**Activity**
If a record holds a picture, please leave the picture out and copy the rest of the record exactly.

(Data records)

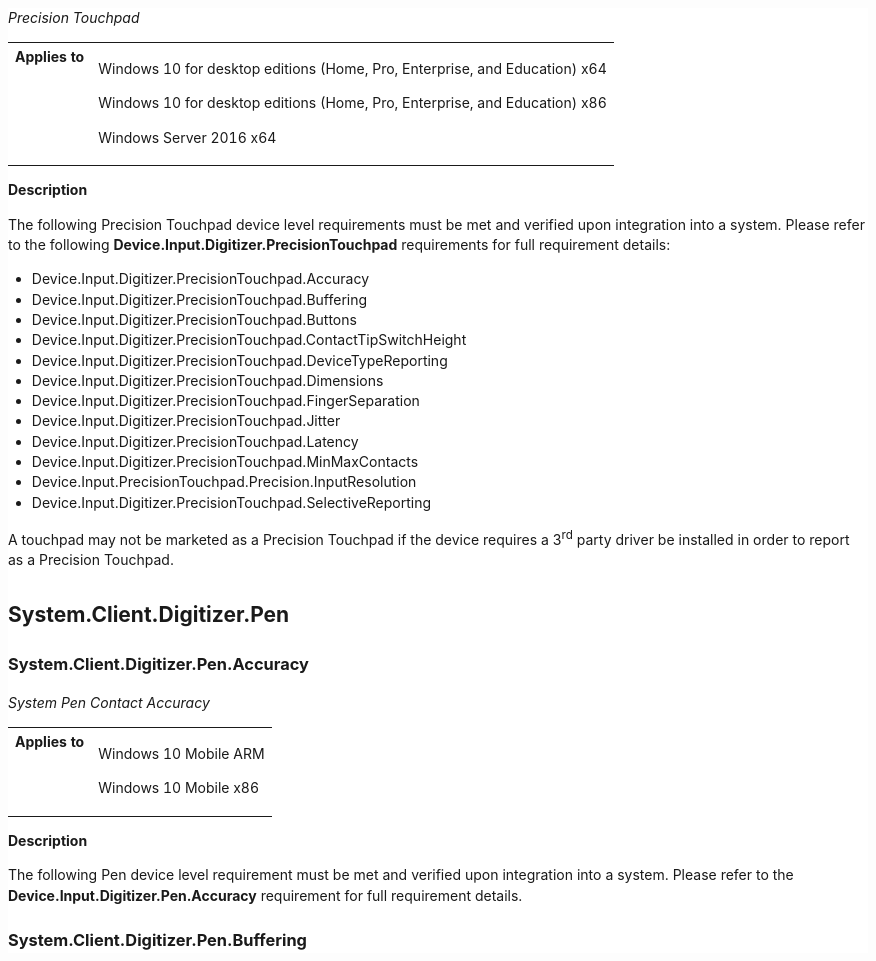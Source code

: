 *Precision Touchpad*

<table>
<tr>
<th>Applies to</th>
<td>
<p>Windows 10 for desktop editions (Home, Pro, Enterprise, and Education) x64</p>
<p>Windows 10 for desktop editions (Home, Pro, Enterprise, and Education) x86</p>
<p>Windows Server 2016 x64</p>
</td></tr></table>

**Description**

The following Precision Touchpad device level requirements must be met and verified upon integration into a system. Please refer to the following **Device.Input.Digitizer.PrecisionTouchpad** requirements for full requirement details:

 - Device.Input.Digitizer.PrecisionTouchpad.Accuracy
 - Device.Input.Digitizer.PrecisionTouchpad.Buffering
 - Device.Input.Digitizer.PrecisionTouchpad.Buttons
 - Device.Input.Digitizer.PrecisionTouchpad.ContactTipSwitchHeight
 - Device.Input.Digitizer.PrecisionTouchpad.DeviceTypeReporting
 - Device.Input.Digitizer.PrecisionTouchpad.Dimensions
 - Device.Input.Digitizer.PrecisionTouchpad.FingerSeparation
 - Device.Input.Digitizer.PrecisionTouchpad.Jitter
 - Device.Input.Digitizer.PrecisionTouchpad.Latency
 - Device.Input.Digitizer.PrecisionTouchpad.MinMaxContacts
 - Device.Input.PrecisionTouchpad.Precision.InputResolution
 - Device.Input.Digitizer.PrecisionTouchpad.SelectiveReporting
 
A touchpad may not be marketed as a Precision Touchpad if the device requires a 3<sup>rd</sup> party driver be installed in order to report as a Precision Touchpad.

<a name="system.client.digitizer.pen"></a>
## System.Client.Digitizer.Pen

### System.Client.Digitizer.Pen.Accuracy

*System Pen Contact Accuracy*

<table>
<tr>
<th>Applies to</th>
<td>
<p>Windows 10 Mobile ARM</p>
<p>Windows 10 Mobile x86</p>
</td></tr></table>

**Description**

The following Pen device level requirement must be met and verified upon integration into a system. Please refer to the **Device.Input.Digitizer.Pen.Accuracy** requirement for full requirement details.

### System.Client.Digitizer.Pen.Buffering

**Task solution**
Source code

: *Precision Touchpad*

<table>
<tr>
<th>Applies to</th>
<td>
<p>Windows 10 for desktop editions (Home, Pro, Enterprise, and Education) x64</p>
<p>Windows 10 for desktop editions (Home, Pro, Enterprise, and Education) x86</p>
<p>Windows Server 2016 x64</p>
</td></tr></table>

**Description**

The following Precision Touchpad device level requirements must be met and verified upon integration into a system. Please refer to the following **Device.Input.Digitizer.PrecisionTouchpad** requirements for full requirement details:

 - Device.Input.Digitizer.PrecisionTouchpad.Accuracy
 - Device.Input.Digitizer.PrecisionTouchpad.Buffering
 - Device.Input.Digitizer.PrecisionTouchpad.Buttons
 - Device.Input.Digitizer.PrecisionTouchpad.ContactTipSwitchHeight
 - Device.Input.Digitizer.PrecisionTouchpad.DeviceTypeReporting
 - Device.Input.Digitizer.PrecisionTouchpad.Dimensions
 - Device.Input.Digitizer.PrecisionTouchpad.FingerSeparation
 - Device.Input.Digitizer.PrecisionTouchpad.Jitter
 - Device.Input.Digitizer.PrecisionTouchpad.Latency
 - Device.Input.Digitizer.PrecisionTouchpad.MinMaxContacts
 - Device.Input.PrecisionTouchpad.Precision.InputResolution
 - Device.Input.Digitizer.PrecisionTouchpad.SelectiveReporting
 
A touchpad may not be marketed as a Precision Touchpad if the device requires a 3<sup>rd</sup> party driver be installed in order to report as a Precision Touchpad.

<a name="system.client.digitizer.pen"></a>
## System.Client.Digitizer.Pen

### System.Client.Digitizer.Pen.Accuracy

*System Pen Contact Accuracy*

<table>
<tr>
<th>Applies to</th>
<td>
<p>Windows 10 Mobile ARM</p>
<p>Windows 10 Mobile x86</p>
</td></tr></table>

**Description**

The following Pen device level requirement must be met and verified upon integration into a system. Please refer to the **Device.Input.Digitizer.Pen.Accuracy** requirement for full requirement details.

### System.Client.Digitizer.Pen.Buffering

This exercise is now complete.